● **Assignment**
Report every line of the data that includes "https".

Collected data
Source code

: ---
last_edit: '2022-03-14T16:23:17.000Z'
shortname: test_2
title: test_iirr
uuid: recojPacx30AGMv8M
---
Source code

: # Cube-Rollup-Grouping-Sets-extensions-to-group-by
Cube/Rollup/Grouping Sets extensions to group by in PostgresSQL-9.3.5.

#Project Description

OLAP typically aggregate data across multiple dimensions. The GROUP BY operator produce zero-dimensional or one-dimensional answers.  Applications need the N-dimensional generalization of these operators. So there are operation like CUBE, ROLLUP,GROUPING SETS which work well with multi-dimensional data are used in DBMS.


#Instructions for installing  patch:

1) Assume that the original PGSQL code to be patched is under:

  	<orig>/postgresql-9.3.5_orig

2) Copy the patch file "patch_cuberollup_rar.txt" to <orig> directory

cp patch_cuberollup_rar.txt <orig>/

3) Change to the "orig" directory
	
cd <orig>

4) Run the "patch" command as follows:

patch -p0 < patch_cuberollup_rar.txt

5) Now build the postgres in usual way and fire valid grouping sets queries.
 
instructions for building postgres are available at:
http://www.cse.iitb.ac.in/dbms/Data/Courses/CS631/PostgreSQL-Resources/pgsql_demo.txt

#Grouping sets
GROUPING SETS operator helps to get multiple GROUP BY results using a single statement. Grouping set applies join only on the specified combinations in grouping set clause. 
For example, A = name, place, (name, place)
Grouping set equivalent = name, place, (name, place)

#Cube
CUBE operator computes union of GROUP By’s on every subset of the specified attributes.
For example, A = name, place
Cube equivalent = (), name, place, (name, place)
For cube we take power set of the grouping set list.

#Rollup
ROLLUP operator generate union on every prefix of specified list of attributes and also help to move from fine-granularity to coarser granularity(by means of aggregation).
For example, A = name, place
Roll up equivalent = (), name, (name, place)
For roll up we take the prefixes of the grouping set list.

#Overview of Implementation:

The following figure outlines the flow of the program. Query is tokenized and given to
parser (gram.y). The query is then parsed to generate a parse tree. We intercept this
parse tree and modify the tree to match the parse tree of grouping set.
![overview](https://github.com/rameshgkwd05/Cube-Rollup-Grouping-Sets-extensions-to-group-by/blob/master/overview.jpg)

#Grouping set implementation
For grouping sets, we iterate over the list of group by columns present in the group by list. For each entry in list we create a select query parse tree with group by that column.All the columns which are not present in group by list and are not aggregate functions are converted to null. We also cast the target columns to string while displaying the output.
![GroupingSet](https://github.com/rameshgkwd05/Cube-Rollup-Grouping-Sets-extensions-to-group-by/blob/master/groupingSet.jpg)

● **Result for this exercise**
![overview](https://github.com/rameshgkwd05/Cube-Rollup-Grouping-Sets-extensions-to-group-by/blob/master/overview.jpg)
![GroupingSet](https://github.com/rameshgkwd05/Cube-Rollup-Grouping-Sets-extensions-to-group-by/blob/master/groupingSet.jpg)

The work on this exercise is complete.